Analiso aqui mais especificamente a militância de mães3 que perderam seus

filhos há muito tempo, “os desaparecimentos de longa duração” (Oliveira, 2012), e que

praticam a ação política como uma forma de ajudar outras pessoas, mas também

indiretamente a si mesmas na medida em que se valem de rituais de elaboração do

sofrimento que amenizam sua dor e lutam por superar os obstáculos que cercam a busca

de seus filhos. Para tanto, utilizo da observação participante em redes sociais e eventos

relacionados à causa, bem como de entrevistas semiestruturadas com familiares,

policiais, voluntários e outros agentes ligados ao tema.

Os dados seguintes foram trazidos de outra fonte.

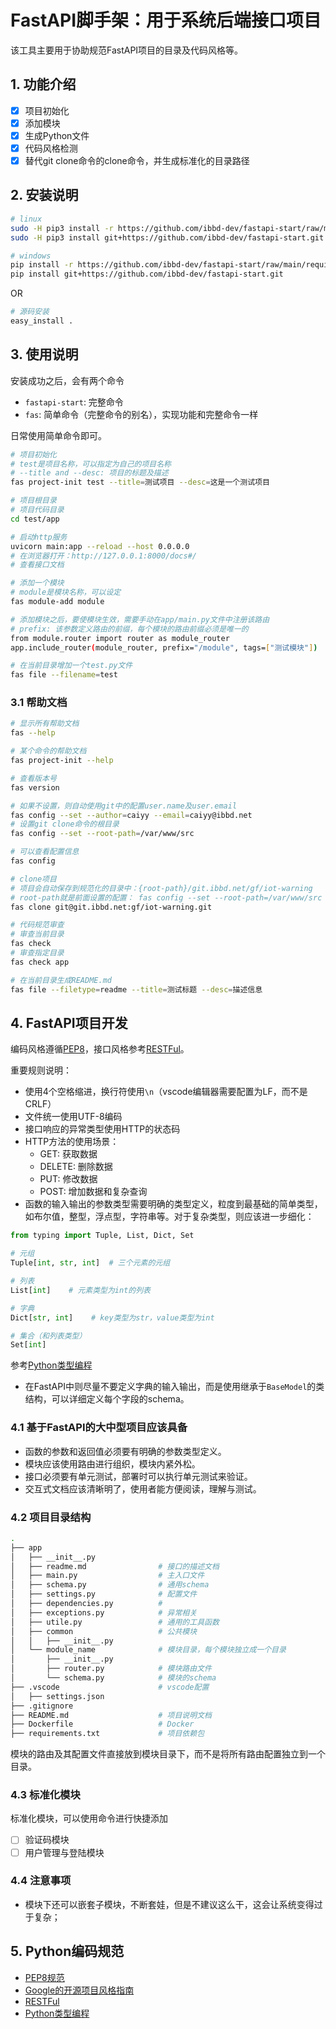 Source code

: # FastAPI脚手架：用于系统后端接口项目

该工具主要用于协助规范FastAPI项目的目录及代码风格等。

## 1. 功能介绍

- [x] 项目初始化
- [x] 添加模块
- [x] 生成Python文件
- [x] 代码风格检测
- [x] 替代git clone命令的clone命令，并生成标准化的目录路径

## 2. 安装说明

```sh
# linux
sudo -H pip3 install -r https://github.com/ibbd-dev/fastapi-start/raw/main/requirements.txt
sudo -H pip3 install git+https://github.com/ibbd-dev/fastapi-start.git

# windows
pip install -r https://github.com/ibbd-dev/fastapi-start/raw/main/requirements.txt
pip install git+https://github.com/ibbd-dev/fastapi-start.git
```

OR

```sh
# 源码安装
easy_install .
```

## 3. 使用说明

安装成功之后，会有两个命令

- `fastapi-start`: 完整命令
- `fas`: 简单命令（完整命令的别名），实现功能和完整命令一样

日常使用简单命令即可。

```sh
# 项目初始化
# test是项目名称，可以指定为自己的项目名称
# --title and --desc: 项目的标题及描述
fas project-init test --title=测试项目 --desc=这是一个测试项目

# 项目根目录
# 项目代码目录
cd test/app

# 启动http服务
uvicorn main:app --reload --host 0.0.0.0
# 在浏览器打开：http://127.0.0.1:8000/docs#/
# 查看接口文档

# 添加一个模块
# module是模块名称，可以设定
fas module-add module

# 添加模块之后，要使模块生效，需要手动在app/main.py文件中注册该路由
# prefix: 该参数定义路由的前缀，每个模块的路由前缀必须是唯一的
from module.router import router as module_router
app.include_router(module_router, prefix="/module", tags=["测试模块"])

# 在当前目录增加一个test.py文件
fas file --filename=test
```

### 3.1 帮助文档

```sh
# 显示所有帮助文档
fas --help

# 某个命令的帮助文档
fas project-init --help

# 查看版本号
fas version

# 如果不设置，则自动使用git中的配置user.name及user.email
fas config --set --author=caiyy --email=caiyy@ibbd.net
# 设置git clone命令的根目录
fas config --set --root-path=/var/www/src

# 可以查看配置信息
fas config

# clone项目
# 项目会自动保存到规范化的目录中：{root-path}/git.ibbd.net/gf/iot-warning
# root-path就是前面设置的配置： fas config --set --root-path=/var/www/src
fas clone git@git.ibbd.net:gf/iot-warning.git

# 代码规范审查
# 审查当前目录
fas check
# 审查指定目录
fas check app

# 在当前目录生成README.md
fas file --filetype=readme --title=测试标题 --desc=描述信息
```

## 4. FastAPI项目开发

编码风格遵循[PEP8]((https://alvinzhu.xyz/2017/10/07/python-pep-8/))，接口风格参考[RESTFul](https://mp.weixin.qq.com/s/EOzkOlhrT4pvWIyJ_kfcqw)。

重要规则说明：

- 使用4个空格缩进，换行符使用`\n`（vscode编辑器需要配置为LF，而不是CRLF）
- 文件统一使用UTF-8编码
- 接口响应的异常类型使用HTTP的状态码
- HTTP方法的使用场景：
  - GET: 获取数据
  - DELETE: 删除数据
  - PUT: 修改数据
  - POST: 增加数据和复杂查询
- 函数的输入输出的参数类型需要明确的类型定义，粒度到最基础的简单类型，如布尔值，整型，浮点型，字符串等。对于复杂类型，则应该进一步细化：

```python
from typing import Tuple, List, Dict, Set

# 元组
Tuple[int, str, int]  # 三个元素的元组

# 列表
List[int]    # 元素类型为int的列表

# 字典
Dict[str, int]    # key类型为str，value类型为int

# 集合（和列表类型）
Set[int]
```

参考[Python类型编程](https://mp.weixin.qq.com/s/N_AfjCWg_gcQzqs22KEgVA)

- 在FastAPI中则尽量不要定义字典的输入输出，而是使用继承于`BaseModel`的类结构，可以详细定义每个字段的schema。

### 4.1 基于FastAPI的大中型项目应该具备

- 函数的参数和返回值必须要有明确的参数类型定义。
- 模块应该使用路由进行组织，模块内紧外松。
- 接口必须要有单元测试，部署时可以执行单元测试来验证。
- 交互式文档应该清晰明了，使用者能方便阅读，理解与测试。

### 4.2 项目目录结构

```sh
.
├── app
│   ├── __init__.py
│   ├── readme.md                # 接口的描述文档
│   ├── main.py                  # 主入口文件
│   ├── schema.py                # 通用schema
│   ├── settings.py              # 配置文件
│   ├── dependencies.py          # 
│   ├── exceptions.py            # 异常相关
│   ├── utile.py                 # 通用的工具函数
│   ├── common                   # 公共模块
│   │   ├── __init__.py
│   └── module_name              # 模块目录，每个模块独立成一个目录
│       ├── __init__.py
│       ├── router.py            # 模块路由文件
│       └── schema.py            # 模块的schema
├── .vscode                      # vscode配置
│   ├── settings.json
├── .gitignore
├── README.md                    # 项目说明文档
├── Dockerfile                   # Docker
├── requirements.txt             # 项目依赖包
```

模块的路由及其配置文件直接放到模块目录下，而不是将所有路由配置独立到一个目录。

### 4.3 标准化模块

标准化模块，可以使用命令进行快捷添加

- [ ] 验证码模块
- [ ] 用户管理与登陆模块

### 4.4 注意事项

- 模块下还可以嵌套子模块，不断套娃，但是不建议这么干，这会让系统变得过于复杂；

## 5. Python编码规范

- [PEP8规范](https://alvinzhu.xyz/2017/10/07/python-pep-8/)
- [Google的开源项目风格指南](https://zh-google-styleguide.readthedocs.io/en/latest/google-python-styleguide/python_style_rules/)
- [RESTFul](https://mp.weixin.qq.com/s/EOzkOlhrT4pvWIyJ_kfcqw)
- [Python类型编程](https://mp.weixin.qq.com/s/N_AfjCWg_gcQzqs22KEgVA)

Trabalhei especificamente com

grupos de São Paulo, Curitiba e Santa Catarina, sendo que as reflexões elaboradas neste

trabalho expressam a realidade do problema nestes estados, mas também iluminam o

panorama nacional.

Apesar de se constituírem em uma minoria diante do número elevado de famílias

que vivenciam o desaparecimento, os familiares que inscrevem o sofrimento decorrente

do desaparecimento como um problema político expressam a experiência de muitos

destes na interlocução com a sociedade como um todo. Cabe ressaltar que a inscrição do

sofrimento na esfera pública demanda um aprendizado compartilhado acerca das formas

legítimas e reconhecidas de levantar a questão. Mesmo que o sofrimento e a sua

politização sejam dimensões diferentes do mesmo problema (e que uma experiência não

leve necessariamente à outra), utilizo a experiência destas mães como representativos do

tratamento ao problema no Brasil.

2 Entretanto, é necessário admitir que estas distinções não excluem a possibilidade de que um

desaparecimento “civil” seja mais tarde entendido como desaparecimento “forçado”, como em alguns

casos se supõe. A delimitação é importante na medida em que o termo desaparecimento está associado na

literatura acadêmica à discussão sobre os desaparecimentos políticos. Apenas por um recorte

metodológico reduzo a discussão aos casos de desaparecidos civis. 3 Embora seja possível encontrar alguns casos de pais no espaço público, como veremos estes são menos

comuns e, por outro lado, menos legítimos para representar uma ideia de família.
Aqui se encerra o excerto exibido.